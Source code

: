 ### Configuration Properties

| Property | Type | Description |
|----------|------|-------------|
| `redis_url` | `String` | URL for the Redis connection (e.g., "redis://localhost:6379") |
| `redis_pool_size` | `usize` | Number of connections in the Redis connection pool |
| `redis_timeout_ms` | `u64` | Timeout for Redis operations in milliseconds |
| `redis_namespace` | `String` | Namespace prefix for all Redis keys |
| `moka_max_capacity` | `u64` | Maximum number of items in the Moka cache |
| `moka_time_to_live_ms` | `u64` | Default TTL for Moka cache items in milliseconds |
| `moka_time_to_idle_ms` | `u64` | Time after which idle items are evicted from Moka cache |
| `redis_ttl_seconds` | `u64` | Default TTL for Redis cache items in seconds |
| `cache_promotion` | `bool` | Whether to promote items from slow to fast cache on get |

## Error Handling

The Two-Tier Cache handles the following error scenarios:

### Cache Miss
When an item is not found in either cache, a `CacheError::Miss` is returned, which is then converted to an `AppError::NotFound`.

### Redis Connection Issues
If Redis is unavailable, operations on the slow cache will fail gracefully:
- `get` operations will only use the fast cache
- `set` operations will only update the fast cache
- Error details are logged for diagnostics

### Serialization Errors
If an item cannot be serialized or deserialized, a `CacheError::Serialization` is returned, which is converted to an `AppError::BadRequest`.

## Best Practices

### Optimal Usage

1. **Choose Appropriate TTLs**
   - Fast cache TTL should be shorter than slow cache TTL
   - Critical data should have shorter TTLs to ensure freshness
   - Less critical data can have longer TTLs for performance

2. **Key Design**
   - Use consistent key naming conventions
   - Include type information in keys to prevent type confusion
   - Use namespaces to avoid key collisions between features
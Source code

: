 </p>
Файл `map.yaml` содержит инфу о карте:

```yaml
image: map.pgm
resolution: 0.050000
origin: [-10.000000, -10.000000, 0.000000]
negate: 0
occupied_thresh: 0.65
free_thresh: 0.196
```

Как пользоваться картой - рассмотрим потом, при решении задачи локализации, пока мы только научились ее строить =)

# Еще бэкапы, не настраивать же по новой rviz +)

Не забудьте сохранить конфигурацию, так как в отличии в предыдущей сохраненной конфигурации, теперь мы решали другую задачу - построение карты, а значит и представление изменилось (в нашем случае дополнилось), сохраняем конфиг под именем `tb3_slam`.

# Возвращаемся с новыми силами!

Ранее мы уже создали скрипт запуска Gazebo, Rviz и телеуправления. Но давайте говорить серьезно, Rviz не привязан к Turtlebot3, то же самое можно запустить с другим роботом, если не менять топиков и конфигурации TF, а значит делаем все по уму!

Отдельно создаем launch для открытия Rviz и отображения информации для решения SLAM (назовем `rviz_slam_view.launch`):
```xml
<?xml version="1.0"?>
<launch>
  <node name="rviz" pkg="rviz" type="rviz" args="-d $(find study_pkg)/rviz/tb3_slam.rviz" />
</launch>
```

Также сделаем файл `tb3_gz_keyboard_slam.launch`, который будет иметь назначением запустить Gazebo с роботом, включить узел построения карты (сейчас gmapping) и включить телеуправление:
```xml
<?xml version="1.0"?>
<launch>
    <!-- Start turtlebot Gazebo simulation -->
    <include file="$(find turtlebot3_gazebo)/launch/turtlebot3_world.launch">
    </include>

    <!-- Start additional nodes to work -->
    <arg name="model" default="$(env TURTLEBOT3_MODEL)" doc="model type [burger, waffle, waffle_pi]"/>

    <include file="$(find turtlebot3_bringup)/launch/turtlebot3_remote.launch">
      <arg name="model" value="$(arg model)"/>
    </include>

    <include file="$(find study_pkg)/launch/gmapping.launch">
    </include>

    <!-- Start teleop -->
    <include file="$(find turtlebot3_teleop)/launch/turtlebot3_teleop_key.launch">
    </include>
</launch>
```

....

Line by line, repeat the listing exactly as written.

Source code

: ### Configuration Properties

| Property | Type | Description |
|----------|------|-------------|
| `redis_url` | `String` | URL for the Redis connection (e.g., "redis://localhost:6379") |
| `redis_pool_size` | `usize` | Number of connections in the Redis connection pool |
| `redis_timeout_ms` | `u64` | Timeout for Redis operations in milliseconds |
| `redis_namespace` | `String` | Namespace prefix for all Redis keys |
| `moka_max_capacity` | `u64` | Maximum number of items in the Moka cache |
| `moka_time_to_live_ms` | `u64` | Default TTL for Moka cache items in milliseconds |
| `moka_time_to_idle_ms` | `u64` | Time after which idle items are evicted from Moka cache |
| `redis_ttl_seconds` | `u64` | Default TTL for Redis cache items in seconds |
| `cache_promotion` | `bool` | Whether to promote items from slow to fast cache on get |

## Error Handling

The Two-Tier Cache handles the following error scenarios:

### Cache Miss
When an item is not found in either cache, a `CacheError::Miss` is returned, which is then converted to an `AppError::NotFound`.

### Redis Connection Issues
If Redis is unavailable, operations on the slow cache will fail gracefully:
- `get` operations will only use the fast cache
- `set` operations will only update the fast cache
- Error details are logged for diagnostics

### Serialization Errors
If an item cannot be serialized or deserialized, a `CacheError::Serialization` is returned, which is converted to an `AppError::BadRequest`.

## Best Practices

### Optimal Usage

1. **Choose Appropriate TTLs**
   - Fast cache TTL should be shorter than slow cache TTL
   - Critical data should have shorter TTLs to ensure freshness
   - Less critical data can have longer TTLs for performance

2. **Key Design**
   - Use consistent key naming conventions
   - Include type information in keys to prevent type confusion
   - Use namespaces to avoid key collisions between features
Source code

: </p>
Файл `map.yaml` содержит инфу о карте:

```yaml
image: map.pgm
resolution: 0.050000
origin: [-10.000000, -10.000000, 0.000000]
negate: 0
occupied_thresh: 0.65
free_thresh: 0.196
```

Как пользоваться картой - рассмотрим потом, при решении задачи локализации, пока мы только научились ее строить =)

# Еще бэкапы, не настраивать же по новой rviz +)

Не забудьте сохранить конфигурацию, так как в отличии в предыдущей сохраненной конфигурации, теперь мы решали другую задачу - построение карты, а значит и представление изменилось (в нашем случае дополнилось), сохраняем конфиг под именем `tb3_slam`.

# Возвращаемся с новыми силами!

Ранее мы уже создали скрипт запуска Gazebo, Rviz и телеуправления. Но давайте говорить серьезно, Rviz не привязан к Turtlebot3, то же самое можно запустить с другим роботом, если не менять топиков и конфигурации TF, а значит делаем все по уму!

Отдельно создаем launch для открытия Rviz и отображения информации для решения SLAM (назовем `rviz_slam_view.launch`):
```xml
<?xml version="1.0"?>
<launch>
  <node name="rviz" pkg="rviz" type="rviz" args="-d $(find study_pkg)/rviz/tb3_slam.rviz" />
</launch>
```

Также сделаем файл `tb3_gz_keyboard_slam.launch`, который будет иметь назначением запустить Gazebo с роботом, включить узел построения карты (сейчас gmapping) и включить телеуправление:
```xml
<?xml version="1.0"?>
<launch>
    <!-- Start turtlebot Gazebo simulation -->
    <include file="$(find turtlebot3_gazebo)/launch/turtlebot3_world.launch">
    </include>

    <!-- Start additional nodes to work -->
    <arg name="model" default="$(env TURTLEBOT3_MODEL)" doc="model type [burger, waffle, waffle_pi]"/>

    <include file="$(find turtlebot3_bringup)/launch/turtlebot3_remote.launch">
      <arg name="model" value="$(arg model)"/>
    </include>

    <include file="$(find study_pkg)/launch/gmapping.launch">
    </include>

    <!-- Start teleop -->
    <include file="$(find turtlebot3_teleop)/launch/turtlebot3_teleop_key.launch">
    </include>
</launch>
```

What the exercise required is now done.